### Material to process
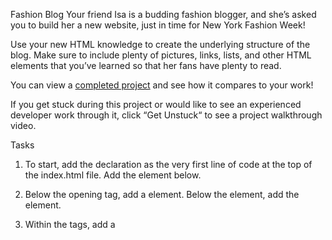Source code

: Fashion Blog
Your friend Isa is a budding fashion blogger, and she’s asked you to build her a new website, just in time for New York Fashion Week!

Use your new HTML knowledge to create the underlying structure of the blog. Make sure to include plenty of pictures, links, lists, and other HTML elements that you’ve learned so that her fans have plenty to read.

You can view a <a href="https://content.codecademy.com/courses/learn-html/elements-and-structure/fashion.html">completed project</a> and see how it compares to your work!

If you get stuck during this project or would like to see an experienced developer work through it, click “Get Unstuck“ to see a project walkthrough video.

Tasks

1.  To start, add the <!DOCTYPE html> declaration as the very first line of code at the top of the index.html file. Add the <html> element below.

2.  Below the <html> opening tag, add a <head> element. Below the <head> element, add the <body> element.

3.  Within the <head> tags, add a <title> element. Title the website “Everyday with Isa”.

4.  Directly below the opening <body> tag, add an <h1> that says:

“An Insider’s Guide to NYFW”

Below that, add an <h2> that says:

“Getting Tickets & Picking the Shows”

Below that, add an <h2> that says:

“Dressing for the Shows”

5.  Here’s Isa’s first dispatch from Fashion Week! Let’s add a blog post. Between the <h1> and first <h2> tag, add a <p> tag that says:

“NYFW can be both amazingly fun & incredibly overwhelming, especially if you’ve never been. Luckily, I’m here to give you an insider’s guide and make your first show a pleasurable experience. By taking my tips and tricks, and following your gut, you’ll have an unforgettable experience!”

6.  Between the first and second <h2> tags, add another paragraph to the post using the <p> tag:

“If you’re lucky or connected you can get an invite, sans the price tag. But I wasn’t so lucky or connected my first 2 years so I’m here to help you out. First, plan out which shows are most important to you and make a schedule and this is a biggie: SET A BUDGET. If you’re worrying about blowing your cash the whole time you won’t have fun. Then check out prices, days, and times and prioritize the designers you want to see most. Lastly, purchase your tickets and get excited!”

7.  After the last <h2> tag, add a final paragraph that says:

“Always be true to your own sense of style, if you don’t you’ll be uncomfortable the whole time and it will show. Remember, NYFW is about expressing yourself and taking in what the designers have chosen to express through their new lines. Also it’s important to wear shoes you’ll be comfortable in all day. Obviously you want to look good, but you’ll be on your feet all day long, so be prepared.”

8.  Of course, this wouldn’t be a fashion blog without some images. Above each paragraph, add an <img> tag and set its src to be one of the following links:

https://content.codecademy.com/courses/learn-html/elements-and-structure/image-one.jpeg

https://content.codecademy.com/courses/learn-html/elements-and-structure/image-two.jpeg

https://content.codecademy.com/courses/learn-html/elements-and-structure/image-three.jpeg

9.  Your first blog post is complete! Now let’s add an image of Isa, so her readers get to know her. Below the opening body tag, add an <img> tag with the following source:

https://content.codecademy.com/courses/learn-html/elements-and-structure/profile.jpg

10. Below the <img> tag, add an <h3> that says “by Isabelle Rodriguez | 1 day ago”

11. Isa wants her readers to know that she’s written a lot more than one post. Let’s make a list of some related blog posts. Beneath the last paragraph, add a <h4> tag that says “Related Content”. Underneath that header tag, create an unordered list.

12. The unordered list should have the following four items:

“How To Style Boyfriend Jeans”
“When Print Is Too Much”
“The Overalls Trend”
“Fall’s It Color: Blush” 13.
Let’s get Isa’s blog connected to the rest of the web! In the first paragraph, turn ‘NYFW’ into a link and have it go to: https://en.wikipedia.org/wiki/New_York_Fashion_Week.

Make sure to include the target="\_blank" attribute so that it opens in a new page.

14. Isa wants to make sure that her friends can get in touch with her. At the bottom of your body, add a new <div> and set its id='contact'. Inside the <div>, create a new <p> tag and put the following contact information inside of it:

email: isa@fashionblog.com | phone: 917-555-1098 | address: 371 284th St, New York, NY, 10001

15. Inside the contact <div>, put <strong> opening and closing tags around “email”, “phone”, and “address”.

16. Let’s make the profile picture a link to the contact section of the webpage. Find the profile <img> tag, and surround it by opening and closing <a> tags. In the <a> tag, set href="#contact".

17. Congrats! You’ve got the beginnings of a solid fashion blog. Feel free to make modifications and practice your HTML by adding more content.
######
» **Exercise brief**: The job is to set down the whole listing exactly, excluding any images.

» **Response box**:
Source code

: Fashion Blog
Your friend Isa is a budding fashion blogger, and she’s asked you to build her a new website, just in time for New York Fashion Week!

Use your new HTML knowledge to create the underlying structure of the blog. Make sure to include plenty of pictures, links, lists, and other HTML elements that you’ve learned so that her fans have plenty to read.

You can view a <a href="https://content.codecademy.com/courses/learn-html/elements-and-structure/fashion.html">completed project</a> and see how it compares to your work!

If you get stuck during this project or would like to see an experienced developer work through it, click “Get Unstuck“ to see a project walkthrough video.

Tasks

1.  To start, add the <!DOCTYPE html> declaration as the very first line of code at the top of the index.html file. Add the <html> element below.

2.  Below the <html> opening tag, add a <head> element. Below the <head> element, add the <body> element.

3.  Within the <head> tags, add a <title> element. Title the website “Everyday with Isa”.

4.  Directly below the opening <body> tag, add an <h1> that says:

“An Insider’s Guide to NYFW”

Below that, add an <h2> that says:

“Getting Tickets & Picking the Shows”

Below that, add an <h2> that says:

“Dressing for the Shows”

5.  Here’s Isa’s first dispatch from Fashion Week! Let’s add a blog post. Between the <h1> and first <h2> tag, add a <p> tag that says:

“NYFW can be both amazingly fun & incredibly overwhelming, especially if you’ve never been. Luckily, I’m here to give you an insider’s guide and make your first show a pleasurable experience. By taking my tips and tricks, and following your gut, you’ll have an unforgettable experience!”

6.  Between the first and second <h2> tags, add another paragraph to the post using the <p> tag:

“If you’re lucky or connected you can get an invite, sans the price tag. But I wasn’t so lucky or connected my first 2 years so I’m here to help you out. First, plan out which shows are most important to you and make a schedule and this is a biggie: SET A BUDGET. If you’re worrying about blowing your cash the whole time you won’t have fun. Then check out prices, days, and times and prioritize the designers you want to see most. Lastly, purchase your tickets and get excited!”

7.  After the last <h2> tag, add a final paragraph that says:

“Always be true to your own sense of style, if you don’t you’ll be uncomfortable the whole time and it will show. Remember, NYFW is about expressing yourself and taking in what the designers have chosen to express through their new lines. Also it’s important to wear shoes you’ll be comfortable in all day. Obviously you want to look good, but you’ll be on your feet all day long, so be prepared.”

8.  Of course, this wouldn’t be a fashion blog without some images. Above each paragraph, add an <img> tag and set its src to be one of the following links:

https://content.codecademy.com/courses/learn-html/elements-and-structure/image-one.jpeg

https://content.codecademy.com/courses/learn-html/elements-and-structure/image-two.jpeg

https://content.codecademy.com/courses/learn-html/elements-and-structure/image-three.jpeg

9.  Your first blog post is complete! Now let’s add an image of Isa, so her readers get to know her. Below the opening body tag, add an <img> tag with the following source:

https://content.codecademy.com/courses/learn-html/elements-and-structure/profile.jpg

10. Below the <img> tag, add an <h3> that says “by Isabelle Rodriguez | 1 day ago”

11. Isa wants her readers to know that she’s written a lot more than one post. Let’s make a list of some related blog posts. Beneath the last paragraph, add a <h4> tag that says “Related Content”. Underneath that header tag, create an unordered list.

12. The unordered list should have the following four items:

“How To Style Boyfriend Jeans”
“When Print Is Too Much”
“The Overalls Trend”
“Fall’s It Color: Blush” 13.
Let’s get Isa’s blog connected to the rest of the web! In the first paragraph, turn ‘NYFW’ into a link and have it go to: https://en.wikipedia.org/wiki/New_York_Fashion_Week.

Make sure to include the target="\_blank" attribute so that it opens in a new page.

14. Isa wants to make sure that her friends can get in touch with her. At the bottom of your body, add a new <div> and set its id='contact'. Inside the <div>, create a new <p> tag and put the following contact information inside of it:

email: isa@fashionblog.com | phone: 917-555-1098 | address: 371 284th St, New York, NY, 10001

15. Inside the contact <div>, put <strong> opening and closing tags around “email”, “phone”, and “address”.

16. Let’s make the profile picture a link to the contact section of the webpage. Find the profile <img> tag, and surround it by opening and closing <a> tags. In the <a> tag, set href="#contact".

17. Congrats! You’ve got the beginnings of a solid fashion blog. Feel free to make modifications and practice your HTML by adding more content.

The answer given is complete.